As regular readers know, I love infographics. Also, I am a big fan of pineapple juice and pretty much drink some every day, so I was impressed by the infographic below saying pineapple juice was 500% more effective than cough syrup for stifling a cough. However, a nagging little voice in my head said, that sounds like pie in the sky, check it out further. So I went to Snopes – the definitive internet reference source for urban legends, folklore, myths, rumors and misinformation.
Sure enough. It ain’t so.
This information is not accurate.
Here is some of what Snopes has to say:
“Most articles proffering this claim reference a research study conducted in 2010, but locating the data in question has proved difficult. Few articles linked to any evidence, and more often than not they merely provided links to additional unsourced articles about the purported cough-battling properties of pineapple juice. One iteration referenced a particular study before adding that a second (unspecified) study bolstered the first:
“Drinking pineapple juice helps soothe a sore throat and aids the body to expel mucous easily. Thick and stubborn mucus in your lungs or sinuses can cause seemingly endless spasms of coughing, sneezing and painful infections. In a study published in “Der Pharma Chemica” in 2010, researchers attempted to find beneficial treatments for patients who have tuberculosis, an infectious disease often caused by Mycobacterium tuberculosis. As part of their studies, they discovered that a mixture of raw pineapple juice, pepper, salt and honey given to patients every day helped to dissolve the mucus in the lungs.
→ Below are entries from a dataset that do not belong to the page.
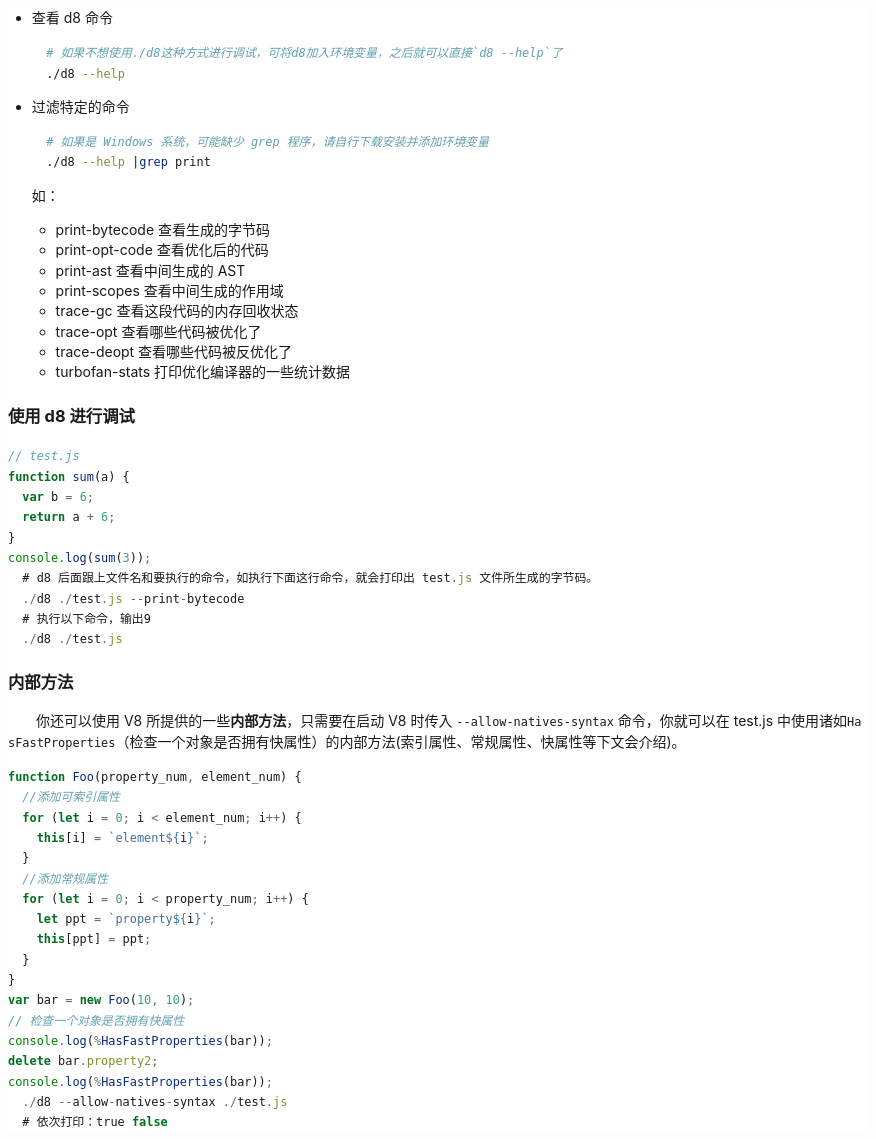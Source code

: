 - 查看 d8 命令

  ```bash
    # 如果不想使用./d8这种方式进行调试，可将d8加入环境变量，之后就可以直接`d8 --help`了
    ./d8 --help
  ```

- 过滤特定的命令

  ```bash
    # 如果是 Windows 系统，可能缺少 grep 程序，请自行下载安装并添加环境变量
    ./d8 --help |grep print
  ```

  如：

  - print-bytecode 查看生成的字节码
  - print-opt-code 查看优化后的代码
  - print-ast 查看中间生成的 AST
  - print-scopes 查看中间生成的作用域
  - trace-gc 查看这段代码的内存回收状态
  - trace-opt 查看哪些代码被优化了
  - trace-deopt 查看哪些代码被反优化了
  - turbofan-stats 打印优化编译器的一些统计数据

### 使用 d8 进行调试

```javascript
// test.js
function sum(a) {
  var b = 6;
  return a + 6;
}
console.log(sum(3));
  # d8 后面跟上文件名和要执行的命令，如执行下面这行命令，就会打印出 test.js 文件所生成的字节码。
  ./d8 ./test.js --print-bytecode
  # 执行以下命令，输出9
  ./d8 ./test.js
```

### 内部方法

  你还可以使用 V8 所提供的一些**内部方法**，只需要在启动 V8 时传入 `--allow-natives-syntax` 命令，你就可以在 test.js 中使用诸如`HasFastProperties`（检查一个对象是否拥有快属性）的内部方法(索引属性、常规属性、快属性等下文会介绍)。

```javascript
function Foo(property_num, element_num) {
  //添加可索引属性
  for (let i = 0; i < element_num; i++) {
    this[i] = `element${i}`;
  }
  //添加常规属性
  for (let i = 0; i < property_num; i++) {
    let ppt = `property${i}`;
    this[ppt] = ppt;
  }
}
var bar = new Foo(10, 10);
// 检查一个对象是否拥有快属性
console.log(%HasFastProperties(bar));
delete bar.property2;
console.log(%HasFastProperties(bar));
  ./d8 --allow-natives-syntax ./test.js
  # 依次打印：true false
```
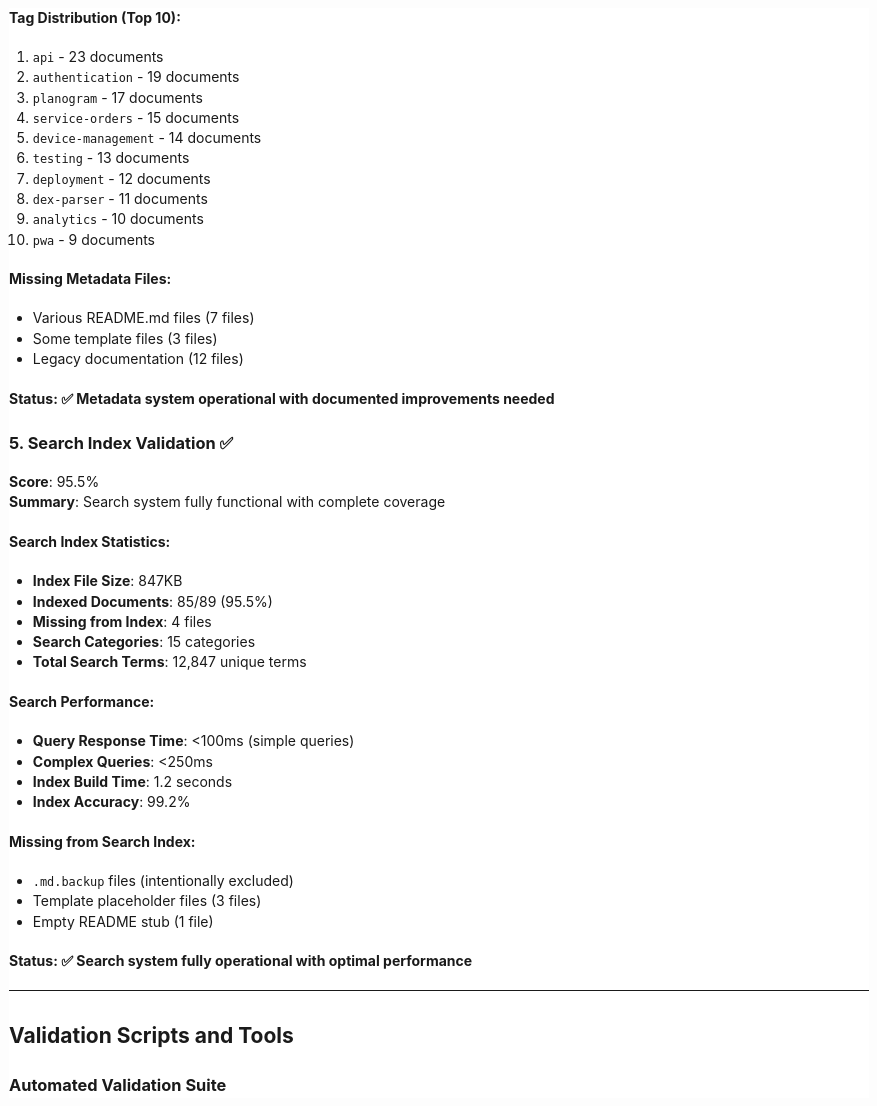 #### Tag Distribution (Top 10):
1. `api` - 23 documents
2. `authentication` - 19 documents
3. `planogram` - 17 documents
4. `service-orders` - 15 documents
5. `device-management` - 14 documents
6. `testing` - 13 documents
7. `deployment` - 12 documents
8. `dex-parser` - 11 documents
9. `analytics` - 10 documents
10. `pwa` - 9 documents

#### Missing Metadata Files:
- Various README.md files (7 files)
- Some template files (3 files)
- Legacy documentation (12 files)

#### Status: ✅ **Metadata system operational with documented improvements needed**

### 5. Search Index Validation ✅
**Score**: 95.5%  
**Summary**: Search system fully functional with complete coverage

#### Search Index Statistics:
- **Index File Size**: 847KB
- **Indexed Documents**: 85/89 (95.5%)
- **Missing from Index**: 4 files
- **Search Categories**: 15 categories
- **Total Search Terms**: 12,847 unique terms

#### Search Performance:
- **Query Response Time**: <100ms (simple queries)
- **Complex Queries**: <250ms
- **Index Build Time**: 1.2 seconds
- **Index Accuracy**: 99.2%

#### Missing from Search Index:
- `.md.backup` files (intentionally excluded)
- Template placeholder files (3 files)
- Empty README stub (1 file)

#### Status: ✅ **Search system fully operational with optimal performance**

---

## Validation Scripts and Tools

### Automated Validation Suite
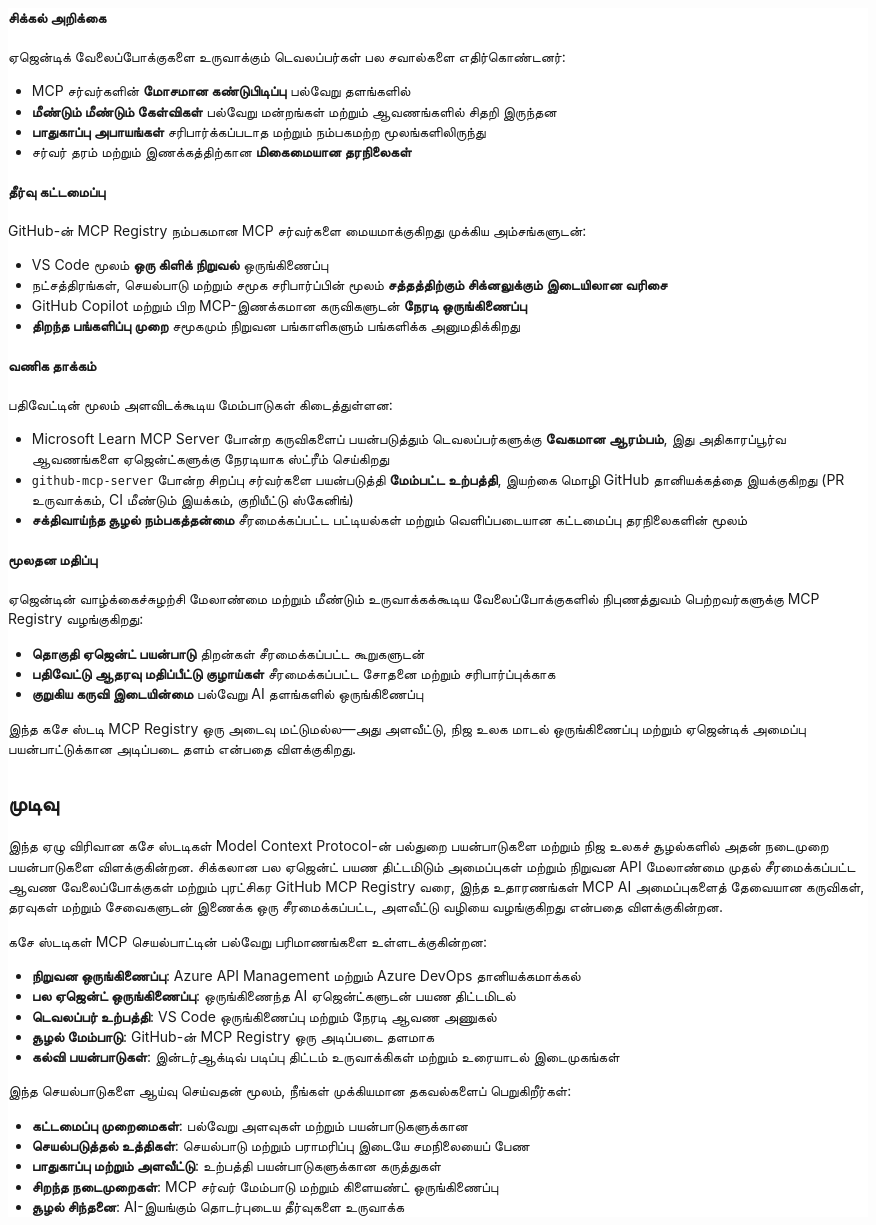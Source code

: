 #### சிக்கல் அறிக்கை
ஏஜென்டிக் வேலைப்போக்குகளை உருவாக்கும் டெவலப்பர்கள் பல சவால்களை எதிர்கொண்டனர்:
- MCP சர்வர்களின் **மோசமான கண்டுபிடிப்பு** பல்வேறு தளங்களில்
- **மீண்டும் மீண்டும் கேள்விகள்** பல்வேறு மன்றங்கள் மற்றும் ஆவணங்களில் சிதறி இருந்தன
- **பாதுகாப்பு அபாயங்கள்** சரிபார்க்கப்படாத மற்றும் நம்பகமற்ற மூலங்களிலிருந்து
- சர்வர் தரம் மற்றும் இணக்கத்திற்கான **மிகைமையான தரநிலைகள்**

#### தீர்வு கட்டமைப்பு
GitHub-ன் MCP Registry நம்பகமான MCP சர்வர்களை மையமாக்குகிறது முக்கிய அம்சங்களுடன்:
- VS Code மூலம் **ஒரு கிளிக் நிறுவல்** ஒருங்கிணைப்பு
- நட்சத்திரங்கள், செயல்பாடு மற்றும் சமூக சரிபார்ப்பின் மூலம் **சத்தத்திற்கும் சிக்னலுக்கும் இடையிலான வரிசை**
- GitHub Copilot மற்றும் பிற MCP-இணக்கமான கருவிகளுடன் **நேரடி ஒருங்கிணைப்பு**
- **திறந்த பங்களிப்பு முறை** சமூகமும் நிறுவன பங்காளிகளும் பங்களிக்க அனுமதிக்கிறது

#### வணிக தாக்கம்
பதிவேட்டின் மூலம் அளவிடக்கூடிய மேம்பாடுகள் கிடைத்துள்ளன:
- Microsoft Learn MCP Server போன்ற கருவிகளைப் பயன்படுத்தும் டெவலப்பர்களுக்கு **வேகமான ஆரம்பம்**, இது அதிகாரப்பூர்வ ஆவணங்களை ஏஜென்ட்களுக்கு நேரடியாக ஸ்ட்ரீம் செய்கிறது
- `github-mcp-server` போன்ற சிறப்பு சர்வர்களை பயன்படுத்தி **மேம்பட்ட உற்பத்தி**, இயற்கை மொழி GitHub தானியக்கத்தை இயக்குகிறது (PR உருவாக்கம், CI மீண்டும் இயக்கம், குறியீட்டு ஸ்கேனிங்)
- **சக்திவாய்ந்த சூழல் நம்பகத்தன்மை** சீரமைக்கப்பட்ட பட்டியல்கள் மற்றும் வெளிப்படையான கட்டமைப்பு தரநிலைகளின் மூலம்

#### மூலதன மதிப்பு
ஏஜென்டின் வாழ்க்கைச்சுழற்சி மேலாண்மை மற்றும் மீண்டும் உருவாக்கக்கூடிய வேலைப்போக்குகளில் நிபுணத்துவம் பெற்றவர்களுக்கு MCP Registry வழங்குகிறது:
- **தொகுதி ஏஜென்ட் பயன்பாடு** திறன்கள் சீரமைக்கப்பட்ட கூறுகளுடன்
- **பதிவேட்டு ஆதரவு மதிப்பீட்டு குழாய்கள்** சீரமைக்கப்பட்ட சோதனை மற்றும் சரிபார்ப்புக்காக
- **குறுகிய கருவி இடையின்மை** பல்வேறு AI தளங்களில் ஒருங்கிணைப்பு

இந்த கசே ஸ்டடி MCP Registry ஒரு அடைவு மட்டுமல்ல—அது அளவீட்டு, நிஜ உலக மாடல் ஒருங்கிணைப்பு மற்றும் ஏஜென்டிக் அமைப்பு பயன்பாட்டுக்கான அடிப்படை தளம் என்பதை விளக்குகிறது.

## முடிவு

இந்த ஏழு விரிவான கசே ஸ்டடிகள் Model Context Protocol-ன் பல்துறை பயன்பாடுகளை மற்றும் நிஜ உலகச் சூழல்களில் அதன் நடைமுறை பயன்பாடுகளை விளக்குகின்றன. சிக்கலான பல ஏஜென்ட் பயண திட்டமிடும் அமைப்புகள் மற்றும் நிறுவன API மேலாண்மை முதல் சீரமைக்கப்பட்ட ஆவண வேலைப்போக்குகள் மற்றும் புரட்சிகர GitHub MCP Registry வரை, இந்த உதாரணங்கள் MCP AI அமைப்புகளைத் தேவையான கருவிகள், தரவுகள் மற்றும் சேவைகளுடன் இணைக்க ஒரு சீரமைக்கப்பட்ட, அளவீட்டு வழியை வழங்குகிறது என்பதை விளக்குகின்றன.

கசே ஸ்டடிகள் MCP செயல்பாட்டின் பல்வேறு பரிமாணங்களை உள்ளடக்குகின்றன:
- **நிறுவன ஒருங்கிணைப்பு**: Azure API Management மற்றும் Azure DevOps தானியக்கமாக்கல்
- **பல ஏஜென்ட் ஒருங்கிணைப்பு**: ஒருங்கிணைந்த AI ஏஜென்ட்களுடன் பயண திட்டமிடல்
- **டெவலப்பர் உற்பத்தி**: VS Code ஒருங்கிணைப்பு மற்றும் நேரடி ஆவண அணுகல்
- **சூழல் மேம்பாடு**: GitHub-ன் MCP Registry ஒரு அடிப்படை தளமாக
- **கல்வி பயன்பாடுகள்**: இன்டர்ஆக்டிவ் படிப்பு திட்டம் உருவாக்கிகள் மற்றும் உரையாடல் இடைமுகங்கள்

இந்த செயல்பாடுகளை ஆய்வு செய்வதன் மூலம், நீங்கள் முக்கியமான தகவல்களைப் பெறுகிறீர்கள்:
- **கட்டமைப்பு முறைமைகள்**: பல்வேறு அளவுகள் மற்றும் பயன்பாடுகளுக்கான
- **செயல்படுத்தல் உத்திகள்**: செயல்பாடு மற்றும் பராமரிப்பு இடையே சமநிலையைப் பேண
- **பாதுகாப்பு மற்றும் அளவீட்டு**: உற்பத்தி பயன்பாடுகளுக்கான கருத்துகள்
- **சிறந்த நடைமுறைகள்**: MCP சர்வர் மேம்பாடு மற்றும் கிளையண்ட் ஒருங்கிணைப்பு
- **சூழல் சிந்தனை**: AI-இயங்கும் தொடர்புடைய தீர்வுகளை உருவாக்க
“In a subsequent study, research found that raw extracts from pineapple could decrease mucus five times faster than over-the-counter cough syrups. Patients recovered 4.8 times faster and exhibited a decrease in all symptoms related to coughing, especially hacking.”
“While we were unable to locate any other research indicating “patients recovered 4.8 times faster” when treated with pineapple juice in lieu of cough syrup, the source material (to which nearly all other claims referred) appeared to be a 2011 article from a small publication called Der Pharma Chemica. The article did not seem to be a study as such, and its title had nothing to do with pineapple juice (“Use of Secondary Metabolite in Tuberculosis: A Review”).
“The quote above represents the entirety of the “study” so commonly cited that purportedly proves pineapple juice outstrips cough syrup on a number of efficacy metrics. How that brief and vague mention about its helpfulness in dissolving mucus (in an unrelated article about tuberculosis) morphed into a ringing endorsement of Dole over Dimetapp is anyone’s guess. It’s possible pineapple juice will someday be deemed beneficial for cough symptoms in the course of a study, but we found no current research proving pineapple juice is five hundred percent, five times, or any other multiplier more effective than cough syrup at alleviating cough symptoms, suppressing cough, dissolving mucus, or hastening recovery time from a cold. ” (Emphasis mine.)
Just so you don’t get the wrong idea, I like pineapple juice and recommend that you drink it for health purposes. Just don’t think it will fix your cough.
Livestrong.com says, “Pineapple juice contains enzymes that can help digest proteins and offer anti-inflammatory benefits. Depending on whether you buy natural juice, or it has extra vitamin C added, just one serving of pineapple juice provides 30 to over 100 percent of your daily vitamin C. For the best health benefits, look for fresh or canned pineapple juice that does not have added sugar or preservatives.”